Toscana

Commercio e turismo: persi 11 mila posti di lavoro. Confcommercio: rischio collasso

La politica non metta in liquidazione le imprese. È questo lo slogan lanciato da Rete Imprese per la giornata di mobilitazione nazionale. L’obiettivo è mettere in evidenza la situazione di assoluta difficoltà che stanno attraversando le imprese – come dimostra il fatto che nel 2012 ha chiuso un’impresa ogni minuto – e l’impoverimento del tessuto socioeconomico a causa della crisi.

Più precisamente tra gennaio e settembre del 2012 il commercio in Toscana ha perduto 1751 imprese su un totale di 101.429, cui si assommano le altre 432 dei servizi di alloggio e ristorazione su 30.518. Ciò significa che nel complesso il settore commercio e turismo in 9 mesi ha visto chiudere quasi 2.200 imprese, che tradotto in unità lavorative significa 11 mila posti perduti solo nel commercio e nel turismo, cioè 30 ogni giorno. Per questo motivo l’obiettivo prioritario irrinunciabile di politica economica per chiunque governi a tutti i livelli deve essere l’impresa.

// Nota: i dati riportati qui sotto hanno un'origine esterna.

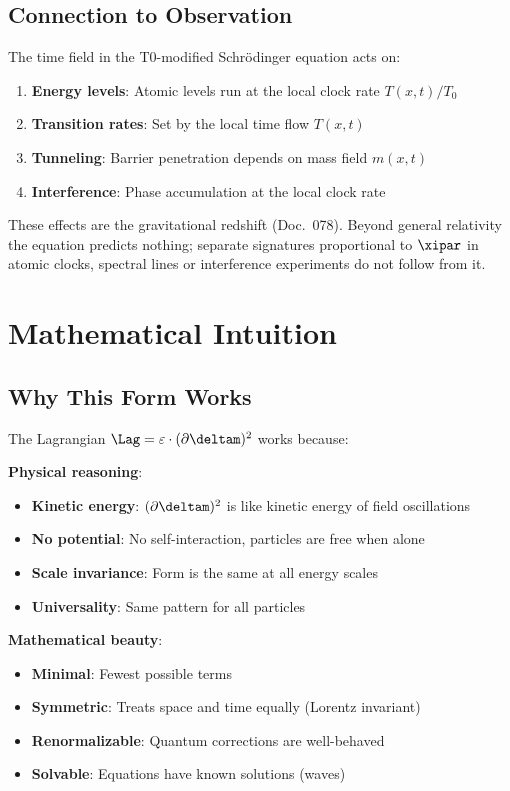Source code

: 	\subsection{Connection to Observation}
	
	The time field in the T0-modified Schrödinger equation acts on:
	
	\begin{enumerate}
		\item \textbf{Energy levels}: Atomic levels run at the local clock rate $T(x,t)/T_0$
		\item \textbf{Transition rates}: Set by the local time flow $T(x,t)$
		\item \textbf{Tunneling}: Barrier penetration depends on mass field $m(x,t)$
		\item \textbf{Interference}: Phase accumulation at the local clock rate
	\end{enumerate}
	
	These effects are the gravitational redshift (Doc.~078). Beyond general relativity the equation predicts nothing; separate signatures proportional to $\xipar$ in atomic clocks, spectral lines or interference experiments do not follow from it.

	\section{Mathematical Intuition}
	
	\subsection{Why This Form Works}
	
	The Lagrangian $\Lag = \varepsilon \cdot (\partial \deltam)^2$ works because:
	
	\textbf{Physical reasoning}:
	\begin{itemize}
		\item \textbf{Kinetic energy}: $(\partial \deltam)^2$ is like kinetic energy of field oscillations
		\item \textbf{No potential}: No self-interaction, particles are free when alone
		\item \textbf{Scale invariance}: Form is the same at all energy scales
		\item \textbf{Universality}: Same pattern for all particles
	\end{itemize}
	
	\textbf{Mathematical beauty}:
	\begin{itemize}
		\item \textbf{Minimal}: Fewest possible terms
		\item \textbf{Symmetric}: Treats space and time equally (Lorentz invariant)
		\item \textbf{Renormalizable}: Quantum corrections are well-behaved
		\item \textbf{Solvable}: Equations have known solutions (waves)
	\end{itemize}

«Non possiamo assistere impassibili a questa emorragia di imprese che sta impoverendo il tessuto economico di una regione considerata da sempre una delle più ricche sotto il profilo qualitativo. Per questo intendiamo chiedere con forza alle istituzioni, nazionali e locali, di adoperarsi per intraprendere tutte le misure possibili di sostegno. Ogni giorno si chiudono altre imprese – dichiara il presidente di Confcommercio Toscana, Stefano Bottai – e ogni giorno si introducono nuove tasse e gabelle. Si aumenta l’Iva, si vara una nuova tassa sui rifiuti decisamente più gravosa di quelle attuali, si rincara il costo dei servizi energetici. Poi ci si chiede come mai le entrate tributarie non coincidano con le attese. Sir Winston Churchill diceva che una nazione che si tassa nella speranza di diventare prospera è come un uomo in piedi in un secchio che cerca di sollevarsi tirando il manico. Ebbene il secchio, se nessuno se ne fosse accorto, ora si sta rompendo. Dobbiamo invertire la tendenza se non vogliamo ridurci in uno stato di povertà diffusa. E dobbiamo farlo proprio dando respiro alle imprese, facendo ripartire i consumi e quindi stimolando nuove assunzioni».